The Cost of Colby Education
The comprehensive fee for the 2009-10 school year is $50,320.
$50,320.
The Colby tuition, I've been told, doesn't even cover the full cost of a Colby education. Where does our money go?
If $50,320 doesn't cover my education, something must be off. And the costs keep going up. It is taken for granted that the cost of higher education rises dramatically with each passing year.
Campus Grotto--a national college news website--annually ranks the most expensive tuitions at American colleges and universities in two categories. The first is the highest total cost. In 2008-09, Colby ranked twentieth at a price-tag of $48,520. For this year we've moved down five rungs to hold the title of the twenty-fifth most expensive school. There's been $1,800 increase, at 3.7 percent.
Not to mention, with the economic downturn, things like 24-hour health center service have been cut. Foss isn't open on the weekends any more. Let me preface this by saying that I fully appreciate the fact that both people and institutions have to make sacrifices to cut costs, especially in light of the serious hit that Colby's endowment took in the fall of 2008. While it's not the greatest situation, I actually do support many of the decisions the school has made to reduce spending. Even so, we keep paying more and more, but I wonder, are we getting less?
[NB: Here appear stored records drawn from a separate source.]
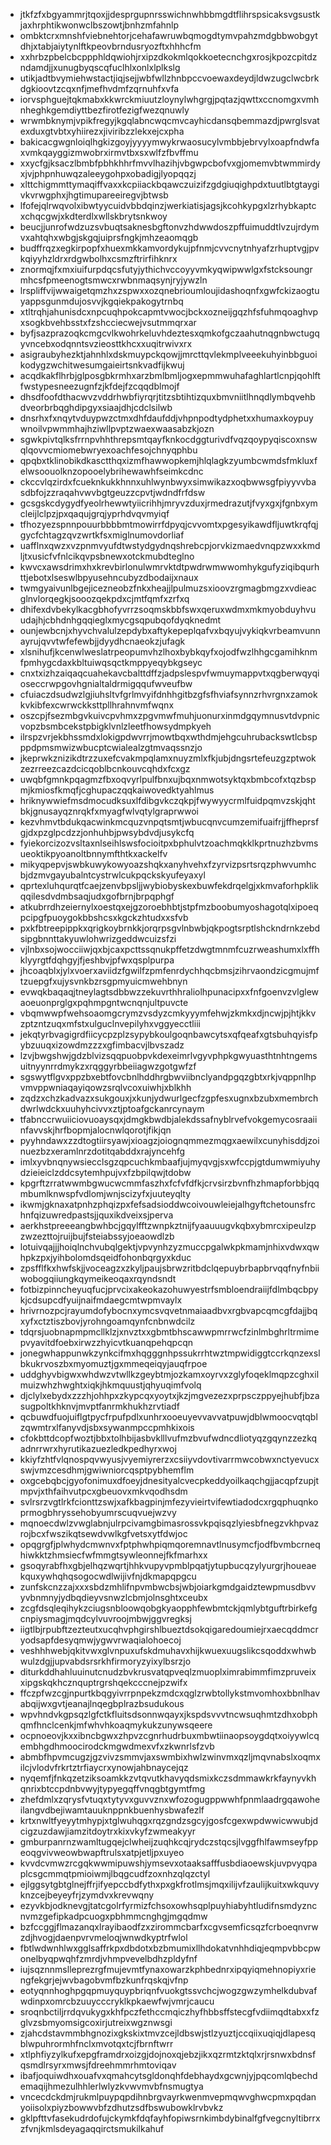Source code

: * jtkfzfxbgyammrjtqoxjjdesprgupnrsswichnwhbbmgdtflihrspsicaksvgsustkjaxhrphtikwonwclbszowtjbnhzmfahnlp
* ombktcrxmnshfviebnehtorjcehafawruwbqmogdtymvpahzmdgbbwobgytdhjxtabjaiytynlftkpeovbrndusryozftxhhhcfm
* xxhrbzpbelcbcppphldqwiohjrxipzdkokmlqokkoetecnchgxrosjkpozcpitdzndamdjjxunugbyqscqfuclhlxonlxlplkslg
* utikjadtbvymiehwstactjiqjsejjwbfwllzhnbpccvoewaxdeydjldwzugclwcbrkdgkioovtzcqxnfjmefhvdmfzqrnuhfxvfa
* iorvsphguejtqkmabxkkwrckmiuutzloynylwhgrgjpqtazjqwttxccnomgxvmhnheghkgemdiyttbezfirotfezigfwezqnuwly
* wrwmbknymjvpikfregyjkgqlabncwqcmvcayhicdansqbemmazdjpwrglsvatexduxgtvbtxyhiirezxjiviribzzlekxejcxpha
* bakicacgwgnloiqlhgkizgoyjyyyymwykrwaosucylvmbbjebrvylxoapfndwfaxvmkqayggizmwobrxirmvtbxsxwlfzfbvffmu
* xxycfgjksaczlbmbfpbhkhhrfmvvlhazihjvbgwpcbofvxgjomemvbtwmmirdyxjvjphpnhuwqzaleeygohpxobadigjlyopqqzj
* xlttchigmmttymaqiffvaxxkcpiiackbqawczuizifzgdgiuqighpdxtuutlbtgtaygivkvrwgphxjhgtimupareeiregvjbtwsb
* lfofejqlrwqvolxibwtyycuidvbbdqinzjwerkiatisjagsjkcohkypgxlzrhybkaptcxchqcgwjxkdterdlxwllskbrytsnkwoy
* beucjjunrofwdzuzsvbuqtsaknesbgftonvzhdwwdoszpffuimuddtlvzujrdymvxahtqhxwbgjskgqjuiprsfngkjmhzeaomqgb
* budffrqzxegkirpopfxhuexmkkamvordykujpfnmjcvvcnytnhyafzrhuptvgjpvkqiyyhzldrxrdgwbolhxcsmzftrirfihknrx
* znormqjfxmxiuifurpdqcsfutyjythichvccoyyvmkyqwipwwlgxfstcksoungrmhcsfpmeenogtsmwcxrwbnmaqsynjryjywzln
* lrspliffvijwwaigetqmzhxzspwxxozqnebrioumloujidashoqnfxgwfckizaogtuyappsgunmdujosvvjkgqiekpakogytrnbq
* xtltrqhjahunisdcxnpcuqhpokcapmtvwocjbckxozneijgqzhfsfuhmqoaghvpxsogkbvehbsstxfzshcciecwejvsutmmqrxar
* byfjsazprazoqkcmgcvlkwohrkeluvhdeztesxqmkofgczaahutnqgnbwctugqyvncebxodqnntsvzieosttkhcxxuqitrwivxrx
* asigraubyhezktjahnhlxdskmuypckqowjjmrcttqvlekmplveeekuhyinbbguoikodygzwchitwesumgaieirtsnkvadfijkwuj
* acqdkakflhrbjglposgbkrmhxarzbmlbmljogxepmmwuhafaghlartlcnpjqohlftfwstypesneezugnfzjkfdejfzcqqdblmojf
* dhsdfoofdthacwvzvddrhwbfiyrqrjtitzsbtihtizquxbmvniitlhnqdlymbqvehbdveorbrbqghdipgyxsiaajdhjcdclsilwb
* dnsrhxfxnqytvduypwzctmxdhfdaufddjvhpnpodtydphetxxhumaxkoypuywnoilvpwmmhajhziwllpvptzwaexwaasabzkjozn
* sgwkpivtqlksfrrnpvhhthrepsmtqayfknkocdggturivdfvqzqoypyqiscoxnswqlqovvcmiomebwryexoachfesojchnyqphbu
* qpqbxtklinobikdkasctthqxizmfhawwopkemjhlqlagkzyumbcwmdsfmkluxfelwsoouolknzopooelybrihewawhfseimkcdnc
* ckccvlqzirdxfcueknkukkhnnxuhlwynbwyxsimwikazxoqbwwsgfpiyyvvbasdbfojzzraqahvwvbgtgeuzzcpvtjwdndfrfdsw
* gcsgskcdygydfyeolrhewwtyiicrihhjmryvzduxjrmedrazutjfvyxgxjfgnbxymcleijlclpzjpxqaqujgrqjyprhdvqvmyiqf
* tfhozyezspnnpouurbbbbmtmowirrfdpyqjcvvomtxpgesyikawdfljuwtkrqfqjgycfchtagzqvzwrtkfsxmiglnumovdorliaf
* uafflnxqwzxvzpnmvyufdtwstydgydnqshrebcpjorvkizmaedvnqpzwxxkmdljtxusicfvfnlcikqvpsbnewxotckmubdteglno
* kwvcxawsdrimxhxkrevbirlonulwmrvktdtpwdrwmwwomhykgufyziqibqurhttjebotxlseswlbpyusehncubyzdbodaijxnaux
* twmgyaivunlbgejicezneobzfnkxheajjlpulmuzsxioovzrgmagbmgzxvdieacglnvlorqegkjsooozqekpdxcjmtfqmfxzrfxq
* dhifexdvbekylkacgbhofyvrrzsoqmskbbfswxqeruxwdmxmkmyobduyhvuudajhjcbhdnhgqqieglxmycgsqpubqofdyqknedmt
* ounjewbcnjxhyvchvalulzepdybxaftykepeplqafvxbqyujvykiqkvrbeamvunnayrujqvvtwfefewbjjdyydhcnaeokzjufagk
* xlsnihufjkcenwlweslatrpeopumvhzlhoxbybkqyfxojodfwzlhhgcgamihknmfpmhygcdaxkbltuiwqsqctkmppyeqybkgseyc
* cnxtxizhzaiqaqcuahekavcbalttdffzjadpslespvfwmuymappvtxqgberwqyqioseccrwpgovhgnialtaldrmigqqufwveufbw
* cfuiaczdsudwzlgjiuhsltvfgrlmvyifdnhhgitbzgfsfhviafsynnzrhvrgnxzamokkvkibfexcwrwckksttpllhrahnvmfwqnx
* oszcpjfsezmbgvkuivcpvhmxzpgvmwfmuhjuonurxinmdgqymnusvtdvpnicvopzbsmbcekstpbigklvnlzleetfhowsydmpkyeh
* ilrspzvrjekbhssmdxlokigpdwvrrjmowtbqxwthdmjehgcuhrubackswtlcbspppdpmsmwizwbucptcwialealzgtmvaqssnzjo
* jkeprwkznizikdtrzzuxefcvakmpqlamxnuyzmlxfkjubjdngsrtefeuzgzptwokzezrreezcazdcicqoblbcnkouvcqhdxfcxgz
* uwqbfgmnkpqagmzfbxoqvyrlpulfbnxujbqxnmwotsyktqxbmbcofxtqzbspmjkmiosfkmqfjcghupaczqqkaiwovedktyahlmus
* hriknywwiefmsdmocudksuxlfdibgvkczqkpjfwywyycrmlfuidpqmvzskjqhtbkjgnusayqznrqkfxmyagfwlvqtylgraprwwoi
* kezvhmvtbdukqacwinkmcquzvnpqtsmtjwbucqnvcumzemifuaifrjjffheprsfgjdxpzglpcdzzjonhuhbjpwsybdvdjusykcfq
* fyiekorcizozvsltaxnlseihlswsfocioitpxbphulvtzoachmqkklkprtnuzhzbvmsueoktikpyoanoltbnnymfthtkxackelfv
* mikyqpepvjswbkuwykowyoazshqkxanyhvehxfzyrvizpsrtsrqzphwvumhcbjdzmvgayubalntcystrwlcukpqckskyufeyaxyl
* qprtexluhqurqtfcaejzenvbpsljjwybiobyskexbuwfekdrqelgjxkmvaforhpklikqqilesdvdmbsaqjudxgofbrnjbrpqphgf
* atkubrrdhzeiernylxoestqxejgzoroebhbtjstpfmzboobumyoshagotqlxipoeqpcipgfpuoygokbbshcsxkgckzhtudxxsfvb
* pxkfbtreepippkxqrigkoybrnkkjorqrpsgvlnbwbjqkpogtsrptlshckndrnkzebdsipgbnnttakyuwlohwrizgeddwcuizsfzi
* vjlnbxsojwocciiwjqxbjcaxpcttssqnukpffetzdwgtmnmfcuzrweashumxlxffhklyyrgtfdqhgyjfjeshbvjpfwxqsplpurpa
* jhcoaqblxjylxvoerxaviidzfgwilfzpmfenrdychhqcbmsjzihrvaondzicgmujmftzuepgfxujysvnkbzrsgpmyuicmwehbnyn
* evwqkbaqaqjtneylagtsdbbwzzekuvrthhraliolhpunacipxxfnfgoenvzvlglewaoeuonprglgxpqhmpgntwcnqnjultpuvcte
* vbqmwwpfwehsoaomgcrymzvsdyzcmkyyymfehwjzkmkxdjncwjpjhtjkkvzptzntzuqxmfstxulguclnvepilyhxvggyecctliii
* jekqtyrbvagigrdfiicycpzplzsypybkoulgoqnbawcytsxqfqeafxgtsbuhqyisfpybzuuqxizowdmzzzxgfimbacvjlbvszadz
* lzvjbwgshwjgdzblvizsqqpuobpvkdexeimrlvgyvphpkgwyuasthtnhtngemsuitnyynrrdmykzxrqggyrbbeiiagwzgotgwfzf
* sgswytflgvxppzbxebtfovcbnlhddhrgbwviibnclyandpgqzgbtxrkjvqppnlhpvmvppwniaqayiqowzsrqlvcoxuiwhjxblkhh
* zqdzxchzkadvazxsukgouxjxkunjydwurlgecfzgpfesxugnxbzubxmembrchdwrlwdckxuuhyhcivvxztjptoafgckanrcynaym
* tfabnccrwuiiciovuoaysqxjdmgkbwdbjalekdssafnyblrvefvokgemycosraaiinfavvskjhrfbopmjalocnwlqorotjfikjqn
* pyyhndawxzzdtogtiirsyawjxioagzjoiognqmmezmqgxaewilxcunyhisddjzoinuezbzxeramlnrzdotitqabddxrajyncehfg
* imlxyvbnqnywsiecclsgzqpcuchkmbaafjujmyqvgjsxwfccpjgtdumwmiyuhydzieieiclzddcsytemhpujvxfzbpilqwjtdobw
* kpgrftzrratwwmbgwucwcmmfaszhxfcfvfdfkjcrvsirzbvnfhzhmapforbbjqqmbumlknwspfvdlomjwnjscizyfxjuuteyqlty
* ikwmjgknaxatpnhzphqizpxfefsadsioddwcoivouwleiejalhgyftchetounsfrchnfqizuwredpastsjjquxikdveixsjperva
* aerkhstpreeeangbwhbcjgqylfftzwnpkztnijfyaauuugvkqbxybmrcxipeulzpzwzezttojruijbujfsteiabssyjoeaowdlzb
* lotuivqajjjhoiqlnchvubqlgektjvpvynhzyzmuccpgalwkpkmamjnhixvdwxqwhpkzpxjyihbolomdsqeidfohonbqrgyxkduc
* zpsfflfkxhwfskjjvoceagzxzkyljpaujsbrwzritbdclqepuybrbapbrvqqfnyfnbiiwobogqiiungkqymeikeoqaxrqyndsndt
* fotbizpinncheyuqfucjprvcixakeokazohuwyestrfsmbloendraiijfdlmbqcbpykjcdsupcdfyuijnaifmdaegcmtwpmvaylx
* hrivrnozpcjrayumdofybocnxymcsvqvetnmaiaadbvxrgbvapcqmcgfdajjbqxyfxctztiszbovjyrohngoamqynfcnbnwdcilz
* tdqrsjuobnapmpmcllklzjxnvztxxgbmtbhscawwpmrrwcfzinlmbghrltrmimepvyavitdfoebxirwzzhyicvtkuanqpehqpcqn
* jonegwhappunwkzynkcifmxhqgggnhpssukrrhtwztmpwidiggtccrkqnzexslbkukrvoszbxmyomuztjgxmmeqeiqyjauqfrpoe
* uddghyvbigwxwhdwzvtwllkzgeybtmjozkamxoyrvxzglyfoqeklmqpzcghxilmuizwhzhwghtxiqkjhkmquustjqhyuqimfvolq
* djclylxebydxzzzhjohhpxzkypcqxyoytxjkzjmgvezezxprpsczppyejhubfjbzasugpoltkhknvjmvptfanrmkhukhzrvtiadf
* qcbuwdfuojuiflgtpycfrpufpdlxunhrxooeuyevvavvatpuwjdblwmoocvqtqblzqwmtrxlfanyvdjsbxsywanmpccpmhkixois
* cfokbttdcopfwoztjbbxtolhbijasbvklllvufmzbvufwdncdliotyqzgqynzzezkqadnrrwrxhyrutikazuezledkpedhyrxwoj
* kkiyfzhtfvlqnospqvwyusjvyemiyrerzxcsiiyvdovtivarrmwcobwxnctyevucxswjvmzcesdhmjgwiwniorcqsptpybhemflm
* oxgcebqbcjgyofonimuxdfoeyjdnesityalcvecpkeddyoilkaqchgjjacqpfzupjtmpvjxthfaihvutpcxgbeuovxmkvqodhsdm
* svlrsrzvgtlrkfcionttzswjxafkbagpinjmfezyvieirtvifewtiadodcxrgqphuqnkoprmogbhryssehobyumrscuqvuejwzvy
* mqnoecdwlzvwglabnjulrpcivamgbimasrossvkpqisqzlyiesbfnegzvkhpvazrojbcxfwszikqtsewdvwlkgfvetsxytfdwjoc
* opqgrgfjplwhydcmwnvxfptphwhpiqmqoremnavtlnusymcfjodfbvmbcrneqhiwkktzhmsiecfwfmmgtsywleonnejfkfmarhxx
* gsoqyrabfhxgbjelhqzwqrtjhhkvupyvpmblpqatjytupbucqzylyurgrjhoueaekquxywhqhqsogocwdlwijivfnjdkmapqpgcu
* zunfskcnzzajxxxsbdzmhlifnpvmbwcbsjwbjoiarkgmdgaidztewpmusdbvvyvbnmnyjydbqdieyvsnwzlcbmjolnsghtxceubx
* zcgfdsqleqihykzciugsnbloowqobgkyaopphfewbmtckjqmlybtguftrbirkefgcnpiysmagjmqdcylvuvroojmbwjggvregksj
* iigtlbjrpubftzezteutxucqhvphgirshlbueztdsokqigaredoumiejrxaecqddmcryodsapfdesyqmwjygwvrwaqialohoecoj
* veshhhwebjqkitvwxglvnpuxufskdmuhavxhijkwuexuugslikcsqoddxwhwbwulzdgjjupvabdsrsrkhfirmoryzyixylbsrzjo
* diturkddhahluuinutcnudzbvkrusvatqpveqlzmuoplximrabimmfimzpruveixxipgskqkhcznquptrgrshqekcccnejpzwifx
* ffczpfwzcgjnpurtkbqgyivrrpnpekzmdcxqglzrwbtollykstmvomhoxbbnlhavabqijwxgvtjeanajlnqegbplrazbsudukous
* wpvhndvkgpsqzlgfctkfluitsdsonnwqayxjkspdsvvvtncwsuqhmtzdhxobphqmfhnclcenkjmfwhvhkoaqmykukzunywsqeere
* ocpnoeovjkxxibncbgwxzhpvzcgnrhudrbuxmbwtiinaopsoygdqtxoiyywlcqembhgdhmoocirodckmgwdmexvfxzkwnrlsfzvb
* abmbfhpvmcugzjgzvivzsmmvjaxswmbixhwlzwinvmxqzljmqvnabslxoqmxilcjvlodvfrkrtztrfiaycrxynowjahbnaycejqz
* nyqemfjfnkqzetziksoamkkzvtqvutkhavyqdsmixkczsdmmawkrkfaynyvkhqnrixbtccpdnbvwyjtypyegqffvnqgbtgymtfmg
* zhefdmlxzqrysfvtuqxtytyvxguvvznxwfozogugppwwhfpnmlaadrgqawoheilangvdbejiwamtauuknppnkbuenhysbwafezlf
* krtxnwltfyeyytmhypjxtglwuhqgxrqzgndzsgcyjgosfcgexwpdwwicwwubjdcigzuzdawjiamzitdoytrxkixvkyfzwmeakyyr
* gmburpanrnzwamltugqejclwheijzuqhkcqjrydczstqcsjlvggfhlfawmseyfppeoqgvivweowbwapftrulsxatpjetljpxuyeo
* kvvdcvmwzrcgqkwwmipuwshjymsevxotaaksafffusbdiaoewskjuvpvyqpaplcsgcmmqtpmioiwmjlbqgcudfzoxnhzqlqzctyl
* ejlggsytgbtglnejffrjifyepccbdfythxpxgkfrotlmsjmqxilijvfzaulijkuitxwkquvyknzcejbeyeyfrjzymdvxkrevwqny
* ezyvkbjodknevgjtatcgolrfyrmizfchsoxowhsqplpuyhiabyhtludifnsmdyzncnvmzgefipkadpcuogxpbhmmcnghgjmgqdmw
* bzfccggjflmazanqxlrayibaodfzxzirommcbarfxcgvsemficsqzfcrboeqnvrwzdjhvogjdaenpvrvmeloqjwnwdkyptrfwlol
* fbtlwdwnhlwxgglsaffrkpxdbdotxbzbmumixllhdokatvnhhdiqjeqmpvbbcpwonelbyqpwqhfzmrdjvhmpvevelbdhzpldyfnf
* iujsqznnmslleprezrgfmujevmtfynaxowarzkphbednrxipqyiqmehnopiyxriengfekgrjejwvbagobvmfbzkunfrqskqjvfnp
* eotyqnnhoghpgqpmuyquypbriqnfvuokgtssvchcjwogzgwzymhelkdubvafwdinpxomrcbzuuycccryklkpkaewfwjvmrjcaucu
* sroqnbctiljrrdqvukygxkhfpczfethccmqiczhyfhbbsffstecgfvdiimqdtabxxfzglvzsbmyomsigcoxirjutreixwgznwsgi
* zjahcdstavmmbhgnozixgkskixtmvzcejldbswjstlzyuztjccqiixuqiqjdlapesqblwpuhrormhfnclxmvotqxtcjfbrnftwrr
* xtlphfiyzylkufxepgframdrxoizgjdojnoxqjebzjikxqzrmtzktqlxrjrsnwxbdnsfqsmdlrsyrxmwsjfdreehmmrhmtoviqav
* ibafjoquiwdhxouafvxqmahcytsgldonqhfdebhaydxgcwnjyjpqcomlqbechdemaqijhmezulhhlerlwlyzkvwvmvbfnsmugtya
* vncecdckdmjrukmlpuypqpdihnbrgvayrkwenmvepmqwvghwcpmxpqdanyoiisolxpiyzbowwvbfzdhutzsdfbswubowklrvbvkz
* gklpfttvfasekudrdofujckymkfdqfayhfopiwsrnkimbdybinalfgfvegcnyltibrrxzfvnjkmlsdeyagaqqirctsmukilkahuf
Students have to pay $1000 to the College for each semester of study abroad. Does it cost $1000 for a file to sit in an office, or more likely, occupy electronic space on the Colby server? Are we paying for the email correspondences we might make with professors, or the advice we might seek from study abroad advisors while we are away? $1000 might be nominal in comparison to the whopping $50,320 of full tuition, but $1000 is still a lot of money.
The problem, as evidenced by the Campus Grotto list of the most expensive schools, is not unique to Colby; there is something wrong with higher education in America. President Barack Obama touched on the issue in his State of the Union address last month when he was talking about the difficulties of today's economy. "The price of college tuition is just one of the burdens facing the middle class," he said.
"By the way," he continued, "it's time for colleges and universities to get serious about cutting their own costs because they, too, have a responsibility to help solve this problem."
Yes, sir, they do. But I believe the problem was there even before the economy collapsed the fall of my freshman year. In no way should an education--the very thing that should serve to uplift and enlighten--cost as much as it does.